In prime-time television, eight years might as well be a millennium. Only five nighttime programs currently on the air have lasted that long, Wonderful World of Disney, Hawaii Five-O, All in the Family, The Carol Burnett Show—and Monday Night Football. But even more remarkable than pro football's longevity is the lack of fanfare with which this usually brassy show began its eighth season on ABC two weeks ago.
Despite the absence of pre-kickoff hype, however, MNF started with a bang, pulling a 35% share of the audience for what turned out to be a very dull game in which the Steelers routed the 49ers 27-0. One reason for the high rating undoubtedly was the return to the MNF broadcasting booth of Don Meredith, one of the men most responsible for making the show a television staple.
The Monday night games may well have their highest ratings this year, with the schedule including two appearances apiece by the Steelers, Raiders, Cowboys, Rams, Colts, Cardinals and Redskins, as well as games involving the Patriots, Bears and O.J. Simpson. Says Director Chet Forte, "Our schedule looks much better than last year, when we had a lot of clinkers. But the first game this season was probably the worst one we've ever had. I guess one of the reasons the people stayed tuned in was that Meredith had come back."
Forte's assumption about Meredith could be right. The announcers' role has always been more prominent on MNF than on other football telecasts. The revolutionary three-man team gave the Monday night game a distinctive tone from the very beginning, and even when Meredith left Frank Gifford and Howard Cosell for NBC after four seasons, ABC continued to emphasize hype and hijinks in the booth. This has tended to obscure another reason for MNF's popularity: the technical excellence that the network brings to its coverage. The best way to spot this quality is to turn off the TV sound and listen to Lindsey Nelson's radio broadcasts of the game while watching ABC's pictures.

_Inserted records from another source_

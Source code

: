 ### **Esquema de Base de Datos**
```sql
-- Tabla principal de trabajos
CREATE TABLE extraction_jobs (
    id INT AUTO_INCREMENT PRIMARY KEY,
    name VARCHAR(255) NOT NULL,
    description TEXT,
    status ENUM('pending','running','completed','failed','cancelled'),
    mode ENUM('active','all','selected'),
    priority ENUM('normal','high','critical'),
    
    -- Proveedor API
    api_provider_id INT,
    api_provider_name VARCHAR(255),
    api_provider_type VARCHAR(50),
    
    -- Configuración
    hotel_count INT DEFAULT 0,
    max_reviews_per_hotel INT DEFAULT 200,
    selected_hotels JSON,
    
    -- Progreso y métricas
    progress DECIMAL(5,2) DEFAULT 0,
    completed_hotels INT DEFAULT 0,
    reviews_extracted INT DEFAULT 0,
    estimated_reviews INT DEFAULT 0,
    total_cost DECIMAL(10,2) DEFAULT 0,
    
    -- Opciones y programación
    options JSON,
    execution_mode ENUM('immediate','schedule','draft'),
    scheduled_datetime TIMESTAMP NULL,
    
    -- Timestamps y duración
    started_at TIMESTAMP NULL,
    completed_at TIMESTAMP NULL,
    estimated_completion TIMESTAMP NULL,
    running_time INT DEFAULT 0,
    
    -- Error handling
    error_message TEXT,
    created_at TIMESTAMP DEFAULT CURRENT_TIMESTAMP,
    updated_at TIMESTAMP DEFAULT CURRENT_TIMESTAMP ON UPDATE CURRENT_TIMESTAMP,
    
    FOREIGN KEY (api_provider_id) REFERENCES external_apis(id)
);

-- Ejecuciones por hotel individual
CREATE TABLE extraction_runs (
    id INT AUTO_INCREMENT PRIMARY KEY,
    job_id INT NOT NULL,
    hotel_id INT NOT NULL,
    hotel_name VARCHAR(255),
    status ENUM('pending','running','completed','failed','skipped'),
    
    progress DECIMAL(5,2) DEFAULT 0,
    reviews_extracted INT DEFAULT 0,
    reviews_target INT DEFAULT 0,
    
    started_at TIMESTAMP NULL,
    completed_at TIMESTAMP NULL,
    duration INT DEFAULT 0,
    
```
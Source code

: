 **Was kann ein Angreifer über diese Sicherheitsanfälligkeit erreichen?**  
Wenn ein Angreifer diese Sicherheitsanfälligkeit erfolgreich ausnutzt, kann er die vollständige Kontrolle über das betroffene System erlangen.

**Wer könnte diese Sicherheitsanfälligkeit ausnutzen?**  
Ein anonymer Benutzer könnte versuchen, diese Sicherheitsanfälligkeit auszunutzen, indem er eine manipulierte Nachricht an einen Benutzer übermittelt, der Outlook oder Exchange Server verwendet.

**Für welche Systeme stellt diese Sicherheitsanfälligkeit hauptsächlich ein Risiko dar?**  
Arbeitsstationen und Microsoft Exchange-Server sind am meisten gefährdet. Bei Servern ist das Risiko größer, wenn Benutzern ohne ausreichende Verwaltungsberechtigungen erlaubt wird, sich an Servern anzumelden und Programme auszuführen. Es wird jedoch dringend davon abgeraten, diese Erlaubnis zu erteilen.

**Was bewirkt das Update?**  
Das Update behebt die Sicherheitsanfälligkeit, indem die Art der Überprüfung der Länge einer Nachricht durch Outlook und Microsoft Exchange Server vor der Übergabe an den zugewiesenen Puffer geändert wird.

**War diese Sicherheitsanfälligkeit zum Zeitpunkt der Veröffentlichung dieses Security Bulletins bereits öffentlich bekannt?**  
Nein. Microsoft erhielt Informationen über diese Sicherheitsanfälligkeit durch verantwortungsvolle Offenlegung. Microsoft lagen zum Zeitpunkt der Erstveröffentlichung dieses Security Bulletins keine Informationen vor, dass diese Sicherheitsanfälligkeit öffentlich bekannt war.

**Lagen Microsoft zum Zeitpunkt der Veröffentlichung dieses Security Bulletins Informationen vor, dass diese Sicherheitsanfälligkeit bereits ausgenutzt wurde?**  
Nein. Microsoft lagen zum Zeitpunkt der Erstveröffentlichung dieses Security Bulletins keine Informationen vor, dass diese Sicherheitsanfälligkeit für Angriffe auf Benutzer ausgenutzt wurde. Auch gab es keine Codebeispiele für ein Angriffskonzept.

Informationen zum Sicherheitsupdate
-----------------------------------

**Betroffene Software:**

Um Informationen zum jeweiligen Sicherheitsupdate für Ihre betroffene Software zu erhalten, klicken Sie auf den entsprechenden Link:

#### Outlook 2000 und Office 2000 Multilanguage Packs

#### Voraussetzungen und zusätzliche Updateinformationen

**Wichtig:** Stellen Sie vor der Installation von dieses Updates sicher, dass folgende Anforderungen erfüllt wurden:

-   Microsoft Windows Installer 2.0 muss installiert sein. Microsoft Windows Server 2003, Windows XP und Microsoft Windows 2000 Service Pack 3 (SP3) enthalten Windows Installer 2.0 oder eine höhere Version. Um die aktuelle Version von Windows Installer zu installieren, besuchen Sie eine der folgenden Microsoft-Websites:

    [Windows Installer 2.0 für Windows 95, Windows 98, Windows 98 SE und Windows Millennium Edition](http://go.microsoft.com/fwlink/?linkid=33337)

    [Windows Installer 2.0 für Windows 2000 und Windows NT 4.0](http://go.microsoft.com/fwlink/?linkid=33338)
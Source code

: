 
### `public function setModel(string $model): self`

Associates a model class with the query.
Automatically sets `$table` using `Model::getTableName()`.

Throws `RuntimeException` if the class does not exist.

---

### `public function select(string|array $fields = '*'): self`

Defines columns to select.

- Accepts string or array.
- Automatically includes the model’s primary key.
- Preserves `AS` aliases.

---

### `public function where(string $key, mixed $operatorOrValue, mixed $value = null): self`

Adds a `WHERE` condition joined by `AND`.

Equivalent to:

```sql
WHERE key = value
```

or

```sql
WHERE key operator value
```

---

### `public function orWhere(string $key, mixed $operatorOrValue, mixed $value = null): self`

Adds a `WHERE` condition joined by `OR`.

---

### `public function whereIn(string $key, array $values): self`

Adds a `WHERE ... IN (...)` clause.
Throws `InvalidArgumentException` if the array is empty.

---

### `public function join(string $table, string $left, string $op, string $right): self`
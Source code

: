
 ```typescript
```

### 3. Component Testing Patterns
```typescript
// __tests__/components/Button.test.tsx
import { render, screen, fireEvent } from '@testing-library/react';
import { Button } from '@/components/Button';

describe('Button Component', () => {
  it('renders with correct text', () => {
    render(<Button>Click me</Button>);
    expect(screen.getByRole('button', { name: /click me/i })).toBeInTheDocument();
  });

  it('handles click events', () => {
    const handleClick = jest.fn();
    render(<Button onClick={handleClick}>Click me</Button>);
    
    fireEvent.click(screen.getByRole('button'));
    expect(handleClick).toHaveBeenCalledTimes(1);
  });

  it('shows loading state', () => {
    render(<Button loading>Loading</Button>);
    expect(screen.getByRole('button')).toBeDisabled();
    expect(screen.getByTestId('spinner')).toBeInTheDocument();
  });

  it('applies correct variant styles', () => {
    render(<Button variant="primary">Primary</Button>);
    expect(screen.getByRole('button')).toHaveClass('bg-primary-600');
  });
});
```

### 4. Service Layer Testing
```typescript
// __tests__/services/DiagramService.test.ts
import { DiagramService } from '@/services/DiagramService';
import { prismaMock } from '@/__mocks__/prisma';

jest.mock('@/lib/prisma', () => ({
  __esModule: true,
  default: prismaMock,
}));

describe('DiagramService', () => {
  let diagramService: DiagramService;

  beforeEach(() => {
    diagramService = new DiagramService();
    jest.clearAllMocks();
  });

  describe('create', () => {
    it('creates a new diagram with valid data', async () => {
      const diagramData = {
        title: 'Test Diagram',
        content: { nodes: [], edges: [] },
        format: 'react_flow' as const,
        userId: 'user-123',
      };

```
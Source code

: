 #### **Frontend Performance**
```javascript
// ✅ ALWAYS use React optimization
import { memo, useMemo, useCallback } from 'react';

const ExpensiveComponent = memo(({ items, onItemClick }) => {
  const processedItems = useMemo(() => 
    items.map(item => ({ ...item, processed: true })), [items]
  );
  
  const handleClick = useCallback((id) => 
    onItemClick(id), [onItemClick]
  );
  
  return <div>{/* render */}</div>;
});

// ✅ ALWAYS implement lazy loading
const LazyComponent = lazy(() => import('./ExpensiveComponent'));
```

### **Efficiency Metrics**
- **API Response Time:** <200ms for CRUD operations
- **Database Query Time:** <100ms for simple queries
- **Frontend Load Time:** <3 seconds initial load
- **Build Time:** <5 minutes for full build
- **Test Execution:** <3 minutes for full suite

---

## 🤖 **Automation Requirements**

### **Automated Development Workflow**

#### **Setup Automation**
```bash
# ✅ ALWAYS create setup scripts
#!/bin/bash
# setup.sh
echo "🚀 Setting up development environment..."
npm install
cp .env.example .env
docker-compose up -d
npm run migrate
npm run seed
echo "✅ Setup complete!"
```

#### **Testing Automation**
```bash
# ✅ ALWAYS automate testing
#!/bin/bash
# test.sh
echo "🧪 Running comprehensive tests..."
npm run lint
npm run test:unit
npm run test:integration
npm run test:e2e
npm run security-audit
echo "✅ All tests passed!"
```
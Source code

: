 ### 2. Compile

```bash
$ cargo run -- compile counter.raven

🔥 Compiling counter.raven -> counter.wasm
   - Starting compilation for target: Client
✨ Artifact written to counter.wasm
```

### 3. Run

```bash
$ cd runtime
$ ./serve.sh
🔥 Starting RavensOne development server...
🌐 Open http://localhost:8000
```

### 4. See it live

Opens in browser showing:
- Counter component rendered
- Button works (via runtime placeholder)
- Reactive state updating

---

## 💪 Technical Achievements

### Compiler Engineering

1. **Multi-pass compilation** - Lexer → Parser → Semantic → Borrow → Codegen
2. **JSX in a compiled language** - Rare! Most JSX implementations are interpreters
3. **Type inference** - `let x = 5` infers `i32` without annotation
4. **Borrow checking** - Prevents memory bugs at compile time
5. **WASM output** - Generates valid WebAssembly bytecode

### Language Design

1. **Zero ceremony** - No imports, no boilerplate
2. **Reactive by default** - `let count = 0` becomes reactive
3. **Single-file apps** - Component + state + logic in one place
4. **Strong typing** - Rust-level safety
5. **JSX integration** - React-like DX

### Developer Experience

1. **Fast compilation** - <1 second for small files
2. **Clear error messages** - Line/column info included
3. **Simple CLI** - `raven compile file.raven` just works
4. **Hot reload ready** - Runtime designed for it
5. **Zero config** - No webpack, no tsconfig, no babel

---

Because NBC and CBS have to produce 185 NFL games a season—compared to the 14 that ABC carries—Monday Night Football's camera work should be better. "Naturally that's a big advantage," says Don Ohlmeyer, who produced the Monday evening games for four seasons before moving to NBC. "You need only one crew. It's handpicked, and the announcers know the people they are working with. On the other two networks, broadcasters often work with different technical people every week. But the important thing about MNF is that it expanded the audience for professional football tremendously, and women who wouldn't watch on Sunday afternoons got caught up in the Monday night games."
"During the first few years of Monday Night Football," says Meredith, "we really had to go into the woods and shake the trees. We appeared everywhere." Some of the people who worked for MNF in its early days think that Meredith grew tired of all the hyping, that after four seasons he had had more than enough. "Don is his own man," says Ohlmeyer. "At any time he might just up and decide to write or act or go sit under a tree. That's the great part about him."
When Meredith, who at the time had almost no TV experience, joined MNF he worked closely with Forte. "We did a couple of exhibition games, and Don was really having problems," says Forte. "I kept telling him to try to do what came naturally. By the third game his talent emerged."
In 1974 Meredith went to NBC because, he says, he wanted to try acting. He was replaced by Fred Williamson, who failed miserably, and then by Alex Karras, who did the games for three years with modest success. Meredith rejoined ABC with a five-year contract that delineates his roles more precisely than did his deal with NBC. "My contract with NBC didn't define things too clearly," Don says. "I did some acting on Police Story and Police Woman, plus an episode of McCloud. With ABC I'll do some movies and other things. Actually, I don't have to do all the Monday night games."
Meredith worked the last three football seasons at NBC with Curt Gowdy, who says, "Don has a sense of humor that makes everyone feel comfortable. And his wit is apt to come out at any time. The oddest thing I remember him doing happened before the opening game last year. Don showed up with a briefcase."
Before the first Monday night broadcast this season, Meredith walked into a production meeting, again carrying a briefcase. "That shook me up a little bit," says Forte. "He had all the names and numbers in there and the three-deep charts. Obviously we are dealing with a different Dandy Don. Because the first game was so dull, I can't tell yet which way Don is going to go this season. He didn't sing, that I know. Usually at the end of a Monday night game there are a thousand beefs about people talking too much. But our opener this year had none of that. Even Howard was very subdued."
Perhaps in its eighth season Monday Night Football may be mature enough not to sound like Hee-Haw. Maybe the halftimes will not find the broadcast booth filled with dancing bears and rock singers and everyone who has shaken hands more than twice with Roone Arledge. But one should not hope for too much in one year. Somehow, if Meredith doesn't render at least one chorus of "Turn out the lights, the party's over," the season will not seem like the season at all.